First, to invite us to reflect on him as one who simply sought to be a follower of Jesus, as Ignatius and our First Fathers were and as Francis of Assisi was, whose name he chose as Pope.
Pope Francis is best known and loved for his love for all, especially for the poor, the excluded, the unloved:
- like the disfigured man from whom people averted their gaze, but whom Francis kissed and embraced. The man said he felt healed by Pope Francis’ love and embrace.
- like the migrants from Africa to Europe dying unwanted on flimsy boats in the Mediterranean.
- like the prisoners, including Muslim women, whose feet he washed on Holy Thursday.
This was his following of Jesus who was criticized by the leaders of his time for walking with tax collectors, prostitutes, and sinners – the excluded of Jesus’ time.
It was not being progressive or conservative. It was to follow Christ as leader of Christ’s Church. The world wants to box him into categories of progressive or conservative. But that was not his position. Neither should it be ours. It should be how to be faithful in our following of Jesus.
First, in his person and personal lifestyle. After his election, we all remarked on how he kept his old black shoes, his silver pectoral cross as Archbishop, not the usual gold papal pectoral cross. He refused the expensive papal limousine.
Austen Ivereigh comments: “They were not mere gestures nor were they calculated messages. These flowed from his identification with Christ of the Gospels.”
He chose to live in the Casa Santa Marta because he wanted to be approachable to people, to be near them, available to them as Jesus was.
With the leaders and powerful of his time, Jesus was especially critical of the religious leaders, the Scribes and Pharisees. We all remember Pope Francis’ talk to the Vatican curia in December 2014, where he listed 15 sicknesses of the leaders of the Church.
Among them were “the pursuit of material wealth,” “the pursuit of power and influence, pride, vainglory and feeling indispensable.” Reminding us of the Meditation on the Two Standards.

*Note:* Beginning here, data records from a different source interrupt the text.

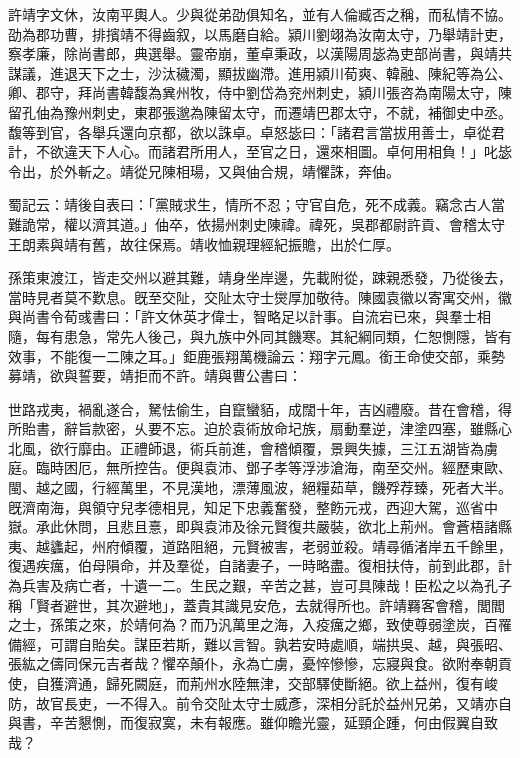 
\begin{pinyinscope}
許靖字文休，汝南平輿人。少與從弟劭俱知名，並有人倫臧否之稱，而私情不協。劭為郡功曹，排擯靖不得齒叙，以馬磨自給。潁川劉翊為汝南太守，乃舉靖計吏，察孝廉，除尚書郎，典選舉。靈帝崩，董卓秉政，以漢陽周毖為吏部尚書，與靖共謀議，進退天下之士，沙汰穢濁，顯拔幽滯。進用潁川荀爽、韓融、陳紀等為公、卿、郡守，拜尚書韓馥為兾州牧，侍中劉岱為兖州刺史，潁川張咨為南陽太守，陳留孔伷為豫州刺史，東郡張邈為陳留太守，而遷靖巴郡太守，不就，補御史中丞。馥等到官，各舉兵還向京都，欲以誅卓。卓怒毖曰：「諸君言當拔用善士，卓從君計，不欲違天下人心。而諸君所用人，至官之日，還來相圖。卓何用相負！」叱毖令出，於外斬之。靖從兄陳相瑒，又與伷合規，靖懼誅，奔伷。

蜀記云：靖後自表曰：「黨賊求生，情所不忍；守官自危，死不成義。竊念古人當難詭常，權以濟其道。」伷卒，依揚州刺史陳禕。禕死，吳郡都尉許貢、會稽太守王朗素與靖有舊，故往保焉。靖收恤親理經紀振贍，出於仁厚。

孫策東渡江，皆走交州以避其難，靖身坐岸邊，先載附從，踈親悉發，乃從後去，當時見者莫不歎息。旣至交阯，交阯太守士爕厚加敬待。陳國袁徽以寄寓交州，徽與尚書令荀彧書曰：「許文休英才偉士，智略足以計事。自流宕已來，與羣士相隨，每有患急，常先人後己，與九族中外同其饑寒。其紀綱同類，仁恕惻隱，皆有效事，不能復一二陳之耳。」鉅鹿張翔萬機論云：翔字元鳳。銜王命使交部，乘勢募靖，欲與誓要，靖拒而不許。靖與曹公書曰：

世路戎夷，禍亂遂合，駑怯偷生，自竄蠻貊，成闊十年，吉凶禮廢。昔在會稽，得所貽書，辭旨款密，乆要不忘。迫於袁術放命圮族，扇動羣逆，津塗四塞，雖縣心北風，欲行靡由。正禮師退，術兵前進，會稽傾覆，景興失據，三江五湖皆為虜庭。臨時困厄，無所控告。便與袁沛、鄧子孝等浮涉滄海，南至交州。經歷東歐、閩、越之國，行經萬里，不見漢地，漂薄風波，絕糧茹草，饑殍荐臻，死者大半。旣濟南海，與領守兒孝德相見，知足下忠義奮發，整飭元戎，西迎大駕，巡省中嶽。承此休問，且悲且憙，即與袁沛及徐元賢復共嚴裝，欲北上荊州。會蒼梧諸縣夷、越蠭起，州府傾覆，道路阻絕，元賢被害，老弱並殺。靖尋循渚岸五千餘里，復遇疾癘，伯母隕命，并及羣從，自諸妻子，一時略盡。復相扶侍，前到此郡，計為兵害及病亡者，十遺一二。生民之艱，辛苦之甚，豈可具陳哉！臣松之以為孔子稱「賢者避世，其次避地」，蓋貴其識見安危，去就得所也。許靖羇客會稽，閭閻之士，孫策之來，於靖何為？而乃汎萬里之海，入疫癘之鄉，致使尊弱塗炭，百罹備經，可謂自貽矣。謀臣若斯，難以言智。孰若安時處順，端拱吳、越，與張昭、張紘之儔同保元吉者哉？懼卒顛仆，永為亡虜，憂悴慘慘，忘寢與食。欲附奉朝貢使，自獲濟通，歸死闕庭，而荊州水陸無津，交部驛使斷絕。欲上益州，復有峻防，故官長吏，一不得入。前令交阯太守士威彥，深相分託於益州兄弟，又靖亦自與書，辛苦懇惻，而復寂寞，未有報應。雖仰瞻光靈，延頸企踵，何由假翼自致哉？


\end{pinyinscope}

We can see then that the major challenges he engaged as chronicled in Ivereigh’s second book, “Wounded Shepherd,” were to confront the temptation to riches, as can be seen in the scandals with the Vatican Bank. The temptation to honor, power, influence, which we see in what he called “careerism.” The meditation on the Two Standards reminds us that these temptations lead to pride and from pride to all the vices. Sadly these occurred in the Vatican curia Pope Francis struggled to reform.
The invitation is for us Jesuits to see the choices and priorities in Pope Francis’ life as guided by the Gospels and the Spiritual Exercises.
The second point for reflection is how God writes straight with crooked lines. How Jorge Bergoglio became a sign of contradiction to the Jesuits of Argentina and to our Jesuit leadership in Rome. This brought him into walking his Via Crucis. But this was actually the path God chose for him to follow to prepare him to be the Shepherd of His Church.
Jorge Bergoglio was actually a sort of superstar in his early years of mission. He was made novice master right after tertianship (a year after ordination) and then provincial three years later. Then rector of the scholasticate. This, together with his charism as leader, gave him great influence among the younger generation of Jesuits. However, the formation program he led was not in accord with the dominant view of what we might call the progressive, liberation theology of the leaders of the Latin American Church. His formation program insisted on closeness with the pueblo, the people mostly poor, in the literature scholastics read, in their ministries. He had the scholastics raising pigs and chickens to help feed the poor around them and led them in regular encounter with their poor neighbors.
To the Jesuit social action leaders in Buenos Aires, this was a throwback to a ministry of doleout charity and not the promotion of justice. This divided the Argentinian Jesuits – into the younger generation, formed by Jorge Bergoglio and who loved and admired him and the Jesuits in the social apostolate and eventually the Argentinian Provincial and our leadership in Rome. It came to a point where Jesuit leadership did not know what to do with him.
And he was sent into exile in Cordoba, where he had no Jesuit assignment. It was a time of darkness and desolation. It was also a time of purification. He softened from the hard-headed provincial and superior he had been. It was a time of great interior crisis, he later told Fr Spadaro. He slept badly and ate little, he grew agitated and fragile and spent hours staring out of the window. He saw the new leadership of the province dismantle his work of formation and scatter the next generation of leaders he nurtured to different places.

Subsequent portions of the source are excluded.